Prague, 6 October 2005 (RFE/RL) -- Election officials in Afghanistan have begun releasing provisional results for the September 18 parliamentary elections. The results are being announced in phases -- with the vote count in just two provinces announced today.
Aleem Siddique, a spokesman for the Afghan-UN Joint Electoral Management Body, or JEMB, tells RFE/RL that vote-counting is now complete for all of Afghanistan -- with the exception of ballots boxes from about 1,000 polling stations that have been quarantined for investigation of suspected electoral fraud.
"With the count completed, we have just announced the provisional results for Nimroz Province and Farah Province -- both in the south of the country," Siddique said. "We expect to be able to announce all provisional results [for all 34 Afghan provinces] within the next seven days. For each province, there will be a five-day period for people to challenge that result. If no complaints are received, then the provisional result will be certified by the UN-Afghan electoral body."
The results announced today reflect races for the 249-seat lower house of parliament -- showing leading candidates for two seats from Nimroz Province and five seats from Farah Province. One seat in each of those provinces is reserved for the leading woman candidate.
The results also show the leaders in nine provincial council races from each of those two provinces. The provincial councils will help determine the membership of the upper chamber of the Afghan parliament.

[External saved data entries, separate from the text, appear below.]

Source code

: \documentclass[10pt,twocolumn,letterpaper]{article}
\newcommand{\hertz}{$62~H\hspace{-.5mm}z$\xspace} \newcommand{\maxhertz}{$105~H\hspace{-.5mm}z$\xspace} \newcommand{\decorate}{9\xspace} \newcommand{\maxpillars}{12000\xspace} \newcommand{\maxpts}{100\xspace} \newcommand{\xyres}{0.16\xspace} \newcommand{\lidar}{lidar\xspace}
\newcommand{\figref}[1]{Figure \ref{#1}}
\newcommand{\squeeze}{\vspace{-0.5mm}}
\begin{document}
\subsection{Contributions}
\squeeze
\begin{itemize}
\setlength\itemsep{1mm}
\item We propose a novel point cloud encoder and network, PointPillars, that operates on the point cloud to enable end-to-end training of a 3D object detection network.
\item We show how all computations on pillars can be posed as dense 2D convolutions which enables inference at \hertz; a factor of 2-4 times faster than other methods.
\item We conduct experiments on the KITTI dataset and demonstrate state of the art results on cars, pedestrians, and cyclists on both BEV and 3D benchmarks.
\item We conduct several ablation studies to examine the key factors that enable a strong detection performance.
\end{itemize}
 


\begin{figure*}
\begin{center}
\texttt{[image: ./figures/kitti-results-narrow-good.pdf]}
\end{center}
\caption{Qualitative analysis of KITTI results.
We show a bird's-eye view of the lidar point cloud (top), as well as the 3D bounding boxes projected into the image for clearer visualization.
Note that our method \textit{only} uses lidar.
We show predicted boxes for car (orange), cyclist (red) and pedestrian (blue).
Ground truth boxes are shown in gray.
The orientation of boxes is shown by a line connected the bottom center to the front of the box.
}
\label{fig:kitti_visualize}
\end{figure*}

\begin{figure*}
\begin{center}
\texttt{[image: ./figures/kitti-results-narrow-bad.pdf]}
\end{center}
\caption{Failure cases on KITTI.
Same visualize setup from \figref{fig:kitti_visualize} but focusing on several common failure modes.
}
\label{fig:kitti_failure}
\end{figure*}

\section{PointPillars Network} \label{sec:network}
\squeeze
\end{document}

Siddique told RFE/RL that election officials hope all results will be finalized by 22 October. But he said the process could take until the end of the month -- depending, to a large extent, on official challenges of the provisional results.
"We have quarantined a number of ballot boxes from polling stations across Afghanistan because of irregularities," Siddique said. "These are all localized incidents. There is no evidence that there has been any attempt at countrywide vote-tampering or fraud -- which is encouraging. The JEMB has so far decided to exclude 299 polling stations countrywide from the count where there is clear evidence that the vote has been tampered with."
Siddique said Kabul's western district of Paghman is one area where there have been serious allegations of fraud on election day.
"Polling stations in the Paghman district of Kabul were quarantined due to allegations and visual indications of fraud," Siddique said. "After investigation, the JEMB has decided to exclude 62 of the polling stations from that particular district where there has been clear evidence of fraud. Thirty-two regular [polling] stations and 24 nomad stations were included in the count, however, where there was insufficient evidence of fraud."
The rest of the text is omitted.